Гаэтана ослепла и оглохла от горя. Гибель брата, неожиданная и страшная, убила её. Антонио… Живой, веселый, практичный и разумный, вдруг стал грудой синеватого мяса, перестал быть. Она не думала об убийце. Антонио больше нет. Она совсем одна. Господи, что ей делать? Что она умеет, что может? Разве она в состоянии заменить брата? Кто будет управлять имуществом? Как управиться с домом? Всё делал Антонио… Гаэтана словно в тумане отвечала на вопросы Тристано д'Альвеллы. Нет, она не помнила, чтобы брат с кем-то враждовал. У него не было врагов. Никто не угрожал ему.

— А кому он доверял? — осведомился начальник тайной службы, вспомнив переданные ему Чумой слова Аурелиано Портофино.

Гаэтана пожала плечами. Ипполито Монтальдо, епископу Джакомо Нардуччи, канонику Дженнаро Альбани, Жану Матье, Бартоломео Риччи, Наталио Валерани, Григорио Джиральди, Пьерлуиджи Салингере-Торелли, Инноченцо Бонелло, Альдобрандо Даноли, Аурелиано Портофино. Был высокого мнения об Амедео Росси, о Донато ди Сантуччи… Говорил, что и мессир Грандони человек порядочный…

Тем временем Бениамино и Чума вышли в пустой коридор, присели на скамью в темной нише.

— Ничего не могу понять… Безумие.

Шут покачал головой.

— Не похоже. — Песте поежился, — совсем не безумец. Безумец заметен.

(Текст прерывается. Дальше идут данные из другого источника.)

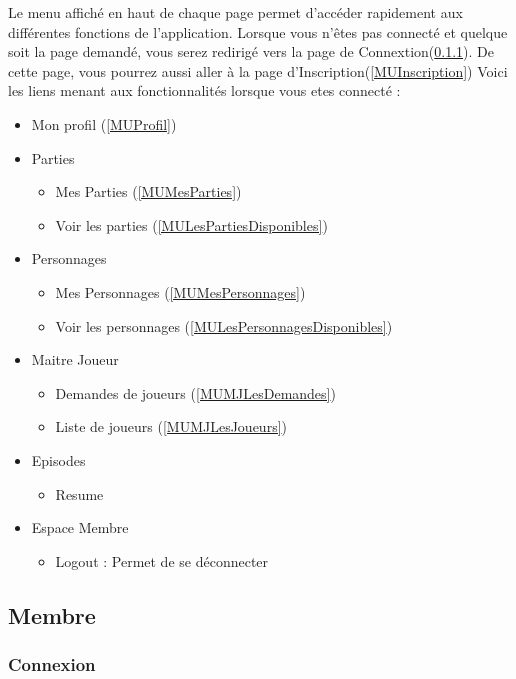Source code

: \documentclass[a4paper,oneside,10pt]{article}
\begin{document}
Le menu affiché en haut de chaque page permet d'accéder rapidement aux différentes fonctions de l'application. Lorsque vous n'êtes pas connecté et quelque soit la page demandé, vous serez redirigé vers la page de Connextion(\ref{MUConnexion}). De cette page, vous pourrez aussi aller à la page d'Inscription(\ref{MUInscription})
Voici les liens menant aux fonctionnalités lorsque vous etes connecté :
\begin{itemize}
	\item Mon profil (\ref{MUProfil})
	\item Parties
	\begin{itemize}
		\item Mes Parties (\ref{MUMesParties})
		\item Voir les parties (\ref{MULesPartiesDisponibles})
	\end{itemize}
	\item Personnages
	\begin{itemize}
		\item Mes Personnages (\ref{MUMesPersonnages})
		\item Voir les personnages (\ref{MULesPersonnagesDisponibles})
	\end{itemize}
	\item Maitre Joueur
	\begin{itemize}
		\item Demandes de joueurs (\ref{MUMJLesDemandes})
		\item Liste de joueurs (\ref{MUMJLesJoueurs})
	\end{itemize}
	\item Episodes 
	\begin{itemize}
		\item Resume
	\end{itemize}
	\item Espace Membre
	\begin{itemize}
		\item Logout : Permet de se déconnecter
	\end{itemize}
\end{itemize}

\subsection{Membre}

\subsubsection{Connexion}
\label{MUConnexion}
\end{document}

Медик вздохнул и поинтересовался самочувствием Грациано. Приступы прошли? Тот отрицательно покачал головой. Напротив, с турнира — участились. Чума не сказал — было не до того, что приступы не только участились, но и усилились, по ночам он почти не мог спать. Бениамино взял запястье дружка и нашёл пульс. Ровные, как часовой механизм, удары отдавались в пальцах, но неожиданно сбились, пульсация крови по венам изменила ток, заструилась нервными толчками. Медик бросил изумленный взгляд на пациента, и тут заметил, что внимание мессира Грандони переключилось на тоненькую фигурку фрейлины, мелькнувшую в пролете внутренней веранды замка. Девица несла поднос и, бросив на сидящих мимолетный взгляд, слегка кивнув мессиру Грандони, исчезла в комнате убитого Антонио. После её исчезновения пульс Грациано пришёл в норму.